As a considered founder of the smooth jazz school the album Bumpin' (1965) represents a model from which many modern recording are derived: as the liner notes to the CD remaster issue note, after being unable to produce the desired results by the guitarist and orchestra playing together, arranger Don Sebesky suggested Montgomery record the chosen music with his chosen small group, after which Sebesky would write the orchestral charts based on what Montgomery's group had produced. Longer clips from all of the tracks on Bumpin' and other Wes Montgomery albums are found on Verve Records website.
By the time Montgomery released his first album for A&M Records, he had seemingly abandoned jazz entirely for the more lucrative pop market, though as in his Verve period he played his customary jazz in small group settings in live appearances. The three albums released during his A&M period (1967–68) feature orchestral renditions of famous pop songs ("Scarborough Fair", "I Say a Little Prayer", "Eleanor Rigby", etc.) with Montgomery using guitar octave technique to recite the melody. These records were the most commercially successful of his career, but featured the least jazz improvisation.
Wes and Buddy, along with Richard Crabtree and Benny Barth, formed "The Mastersounds", and recorded "Jazz Showcase Introducing The Mastersounds" and a jazz version of "The King and I", both released by World Pacific Records. They first played together at Seattle, particularly working up the set for "The King and I", at a club called Dave's Fifth Avenue. The composers were so impressed by the jazz version of "The King & I" that they pre-released the score of "Flower Drum Song" to the quartet to allow simultaneous release with the soundtrack album.

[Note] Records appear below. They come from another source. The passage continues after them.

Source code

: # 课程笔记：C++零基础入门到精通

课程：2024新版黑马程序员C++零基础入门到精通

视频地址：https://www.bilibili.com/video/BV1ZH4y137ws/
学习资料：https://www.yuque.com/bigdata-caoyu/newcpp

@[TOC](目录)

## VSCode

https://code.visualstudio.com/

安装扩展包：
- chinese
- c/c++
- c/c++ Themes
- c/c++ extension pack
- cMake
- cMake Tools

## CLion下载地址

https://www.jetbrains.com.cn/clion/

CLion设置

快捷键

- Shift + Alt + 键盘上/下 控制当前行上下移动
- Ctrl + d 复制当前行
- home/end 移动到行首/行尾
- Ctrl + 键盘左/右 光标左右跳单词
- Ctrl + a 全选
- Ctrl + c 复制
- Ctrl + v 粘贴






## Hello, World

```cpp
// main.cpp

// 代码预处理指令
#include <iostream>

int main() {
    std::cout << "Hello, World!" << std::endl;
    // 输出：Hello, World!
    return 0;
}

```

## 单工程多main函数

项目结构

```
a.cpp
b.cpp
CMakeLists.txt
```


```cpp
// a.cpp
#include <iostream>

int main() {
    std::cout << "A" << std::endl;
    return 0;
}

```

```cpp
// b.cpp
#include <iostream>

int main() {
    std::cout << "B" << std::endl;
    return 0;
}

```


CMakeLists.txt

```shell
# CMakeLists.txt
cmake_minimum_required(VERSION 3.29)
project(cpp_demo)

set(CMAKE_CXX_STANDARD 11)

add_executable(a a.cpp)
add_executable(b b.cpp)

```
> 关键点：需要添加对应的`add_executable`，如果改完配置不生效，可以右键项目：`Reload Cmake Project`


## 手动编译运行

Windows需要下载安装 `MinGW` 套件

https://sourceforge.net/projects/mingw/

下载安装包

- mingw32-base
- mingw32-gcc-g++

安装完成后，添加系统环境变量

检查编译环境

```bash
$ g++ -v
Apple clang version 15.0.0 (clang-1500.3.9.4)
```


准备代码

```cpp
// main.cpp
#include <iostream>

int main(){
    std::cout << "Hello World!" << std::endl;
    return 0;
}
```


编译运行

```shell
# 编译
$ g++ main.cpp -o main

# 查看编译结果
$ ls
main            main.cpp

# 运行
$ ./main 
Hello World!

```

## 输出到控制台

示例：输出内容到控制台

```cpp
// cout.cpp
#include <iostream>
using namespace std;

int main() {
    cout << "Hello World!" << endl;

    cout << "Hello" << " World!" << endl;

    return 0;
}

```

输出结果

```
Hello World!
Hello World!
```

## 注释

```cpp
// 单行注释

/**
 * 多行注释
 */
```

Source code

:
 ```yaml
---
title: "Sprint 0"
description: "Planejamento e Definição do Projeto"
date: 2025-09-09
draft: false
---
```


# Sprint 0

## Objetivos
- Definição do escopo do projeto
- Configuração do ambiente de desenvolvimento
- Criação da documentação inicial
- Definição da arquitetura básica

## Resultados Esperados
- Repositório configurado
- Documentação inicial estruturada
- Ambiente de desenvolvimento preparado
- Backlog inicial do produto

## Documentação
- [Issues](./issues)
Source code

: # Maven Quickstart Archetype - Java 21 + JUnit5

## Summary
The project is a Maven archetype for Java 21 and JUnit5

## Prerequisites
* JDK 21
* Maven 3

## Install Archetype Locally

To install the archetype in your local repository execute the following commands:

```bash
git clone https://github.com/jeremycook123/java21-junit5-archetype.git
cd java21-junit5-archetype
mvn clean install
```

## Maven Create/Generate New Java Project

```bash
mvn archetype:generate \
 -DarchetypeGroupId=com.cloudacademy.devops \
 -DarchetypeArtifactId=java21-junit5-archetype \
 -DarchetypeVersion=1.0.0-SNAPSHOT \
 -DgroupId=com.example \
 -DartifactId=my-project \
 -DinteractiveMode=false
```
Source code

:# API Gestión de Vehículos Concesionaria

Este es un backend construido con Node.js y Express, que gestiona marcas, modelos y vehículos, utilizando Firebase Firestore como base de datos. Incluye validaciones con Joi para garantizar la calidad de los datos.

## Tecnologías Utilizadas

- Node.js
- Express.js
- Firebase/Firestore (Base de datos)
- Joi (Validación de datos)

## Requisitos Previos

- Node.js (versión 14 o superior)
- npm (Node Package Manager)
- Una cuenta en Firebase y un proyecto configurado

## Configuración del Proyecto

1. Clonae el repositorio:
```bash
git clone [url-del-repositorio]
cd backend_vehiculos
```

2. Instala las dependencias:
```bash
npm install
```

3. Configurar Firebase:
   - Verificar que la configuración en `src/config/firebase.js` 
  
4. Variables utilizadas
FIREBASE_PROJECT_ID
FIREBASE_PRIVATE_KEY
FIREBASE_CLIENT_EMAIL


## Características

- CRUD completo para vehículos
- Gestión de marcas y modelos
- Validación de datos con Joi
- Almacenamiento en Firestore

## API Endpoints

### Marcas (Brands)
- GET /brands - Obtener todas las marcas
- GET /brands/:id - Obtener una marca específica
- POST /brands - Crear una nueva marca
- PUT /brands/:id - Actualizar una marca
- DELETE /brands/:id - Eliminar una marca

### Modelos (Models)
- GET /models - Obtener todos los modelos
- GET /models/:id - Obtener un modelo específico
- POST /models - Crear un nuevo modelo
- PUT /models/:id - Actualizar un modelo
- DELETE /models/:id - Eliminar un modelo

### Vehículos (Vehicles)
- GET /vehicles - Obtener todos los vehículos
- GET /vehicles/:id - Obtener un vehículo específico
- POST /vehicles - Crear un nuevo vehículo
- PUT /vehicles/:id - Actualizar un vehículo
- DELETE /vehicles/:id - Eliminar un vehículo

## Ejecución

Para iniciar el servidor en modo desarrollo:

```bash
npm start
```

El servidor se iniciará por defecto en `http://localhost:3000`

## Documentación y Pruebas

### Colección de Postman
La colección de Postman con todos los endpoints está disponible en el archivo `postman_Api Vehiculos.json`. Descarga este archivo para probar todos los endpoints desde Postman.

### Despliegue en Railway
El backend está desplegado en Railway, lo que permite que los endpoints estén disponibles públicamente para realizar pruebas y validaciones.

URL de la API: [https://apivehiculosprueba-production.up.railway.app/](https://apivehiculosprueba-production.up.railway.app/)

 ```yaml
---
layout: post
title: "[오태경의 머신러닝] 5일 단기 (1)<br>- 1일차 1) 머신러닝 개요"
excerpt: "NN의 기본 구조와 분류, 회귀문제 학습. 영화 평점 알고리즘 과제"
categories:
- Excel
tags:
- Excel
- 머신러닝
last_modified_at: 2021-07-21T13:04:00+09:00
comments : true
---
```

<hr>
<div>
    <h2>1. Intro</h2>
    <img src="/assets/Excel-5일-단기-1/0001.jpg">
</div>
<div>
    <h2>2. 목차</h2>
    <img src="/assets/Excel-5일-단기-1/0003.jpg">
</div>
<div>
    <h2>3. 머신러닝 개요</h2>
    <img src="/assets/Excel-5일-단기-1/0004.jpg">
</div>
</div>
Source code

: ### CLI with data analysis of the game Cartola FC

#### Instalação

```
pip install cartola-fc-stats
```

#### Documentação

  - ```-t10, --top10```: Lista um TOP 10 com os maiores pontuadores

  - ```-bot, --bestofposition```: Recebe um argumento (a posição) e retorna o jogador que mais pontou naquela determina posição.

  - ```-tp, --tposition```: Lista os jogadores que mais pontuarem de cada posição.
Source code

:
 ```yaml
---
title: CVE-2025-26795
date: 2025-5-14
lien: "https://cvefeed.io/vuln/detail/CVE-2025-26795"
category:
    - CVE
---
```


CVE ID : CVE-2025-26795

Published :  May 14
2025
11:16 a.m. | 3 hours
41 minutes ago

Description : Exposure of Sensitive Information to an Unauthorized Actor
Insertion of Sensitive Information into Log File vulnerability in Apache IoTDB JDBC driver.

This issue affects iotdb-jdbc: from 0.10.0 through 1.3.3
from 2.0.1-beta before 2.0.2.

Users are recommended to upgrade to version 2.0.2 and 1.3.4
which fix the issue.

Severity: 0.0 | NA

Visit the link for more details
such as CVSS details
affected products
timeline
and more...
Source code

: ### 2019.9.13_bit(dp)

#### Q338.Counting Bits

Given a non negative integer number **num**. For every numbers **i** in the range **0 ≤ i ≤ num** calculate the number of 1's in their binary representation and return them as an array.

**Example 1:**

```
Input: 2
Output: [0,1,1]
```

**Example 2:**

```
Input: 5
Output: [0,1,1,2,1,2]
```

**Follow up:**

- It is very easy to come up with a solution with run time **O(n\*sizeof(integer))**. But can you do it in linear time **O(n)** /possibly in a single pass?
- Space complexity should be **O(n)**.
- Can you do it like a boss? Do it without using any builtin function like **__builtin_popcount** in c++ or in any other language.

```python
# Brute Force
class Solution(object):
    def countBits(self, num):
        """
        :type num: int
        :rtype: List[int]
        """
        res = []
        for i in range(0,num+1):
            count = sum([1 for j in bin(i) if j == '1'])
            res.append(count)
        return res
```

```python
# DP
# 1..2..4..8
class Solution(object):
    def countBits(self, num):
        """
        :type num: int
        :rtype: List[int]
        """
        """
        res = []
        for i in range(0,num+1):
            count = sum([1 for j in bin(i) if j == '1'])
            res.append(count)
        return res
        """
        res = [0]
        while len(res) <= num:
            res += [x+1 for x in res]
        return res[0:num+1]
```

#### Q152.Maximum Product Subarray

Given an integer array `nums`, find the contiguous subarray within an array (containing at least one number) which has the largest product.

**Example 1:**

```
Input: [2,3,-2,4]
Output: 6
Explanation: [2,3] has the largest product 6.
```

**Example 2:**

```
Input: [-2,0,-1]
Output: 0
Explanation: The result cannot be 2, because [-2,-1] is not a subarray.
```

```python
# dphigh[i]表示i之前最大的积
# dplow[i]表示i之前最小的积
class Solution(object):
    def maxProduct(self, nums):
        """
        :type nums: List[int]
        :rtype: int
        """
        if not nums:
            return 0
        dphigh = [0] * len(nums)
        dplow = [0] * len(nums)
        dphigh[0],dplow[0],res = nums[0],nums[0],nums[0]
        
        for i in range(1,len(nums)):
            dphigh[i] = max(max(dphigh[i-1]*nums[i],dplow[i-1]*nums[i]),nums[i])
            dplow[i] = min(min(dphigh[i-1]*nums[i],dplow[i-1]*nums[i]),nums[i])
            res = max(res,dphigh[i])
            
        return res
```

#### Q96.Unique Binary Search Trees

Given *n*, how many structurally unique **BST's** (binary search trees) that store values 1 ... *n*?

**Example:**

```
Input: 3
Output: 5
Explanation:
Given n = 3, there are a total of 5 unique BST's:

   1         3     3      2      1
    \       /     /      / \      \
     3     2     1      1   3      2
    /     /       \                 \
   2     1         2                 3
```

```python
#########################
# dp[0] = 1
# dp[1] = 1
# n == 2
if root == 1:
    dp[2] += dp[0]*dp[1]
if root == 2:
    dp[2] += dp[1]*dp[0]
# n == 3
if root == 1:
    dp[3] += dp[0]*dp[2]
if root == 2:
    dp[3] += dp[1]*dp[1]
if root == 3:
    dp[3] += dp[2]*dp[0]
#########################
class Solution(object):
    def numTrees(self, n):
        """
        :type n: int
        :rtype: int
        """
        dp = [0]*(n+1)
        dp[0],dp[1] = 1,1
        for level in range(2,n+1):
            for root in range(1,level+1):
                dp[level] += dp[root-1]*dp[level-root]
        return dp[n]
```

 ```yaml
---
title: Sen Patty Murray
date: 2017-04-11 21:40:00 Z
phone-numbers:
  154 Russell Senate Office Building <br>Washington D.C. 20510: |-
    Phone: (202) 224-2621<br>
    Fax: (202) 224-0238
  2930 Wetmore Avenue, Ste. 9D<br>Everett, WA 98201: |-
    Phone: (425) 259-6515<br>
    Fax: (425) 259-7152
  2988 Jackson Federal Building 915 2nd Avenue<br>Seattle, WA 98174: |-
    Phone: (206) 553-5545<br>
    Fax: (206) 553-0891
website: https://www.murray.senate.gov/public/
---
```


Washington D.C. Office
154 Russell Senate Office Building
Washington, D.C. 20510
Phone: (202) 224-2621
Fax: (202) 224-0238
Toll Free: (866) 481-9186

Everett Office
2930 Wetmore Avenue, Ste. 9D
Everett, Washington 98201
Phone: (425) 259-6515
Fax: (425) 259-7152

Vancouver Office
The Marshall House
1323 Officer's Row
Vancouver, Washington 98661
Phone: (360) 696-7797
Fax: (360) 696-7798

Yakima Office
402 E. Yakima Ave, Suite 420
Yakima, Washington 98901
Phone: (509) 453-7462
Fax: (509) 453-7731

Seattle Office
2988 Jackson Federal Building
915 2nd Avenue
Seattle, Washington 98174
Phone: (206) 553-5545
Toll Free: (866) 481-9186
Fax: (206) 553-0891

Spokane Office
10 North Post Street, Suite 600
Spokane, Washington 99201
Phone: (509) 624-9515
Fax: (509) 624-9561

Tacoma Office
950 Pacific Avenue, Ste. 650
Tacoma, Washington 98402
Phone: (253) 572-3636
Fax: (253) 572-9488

On the morning of June 15, 1968, while at home in Indianapolis, Indiana, Montgomery awoke and remarked to his wife that he "didn't feel very well." He soon collapsed, dying of a heart attack within minutes. Only 45 years old at the time of his death, Montgomery had just returned from a tour with his quintet and was at the height of his fame, having attained a degree of popular acceptance that few jazz artists in that era achieved. Montgomery's home town of Indianapolis later named a park in his honor.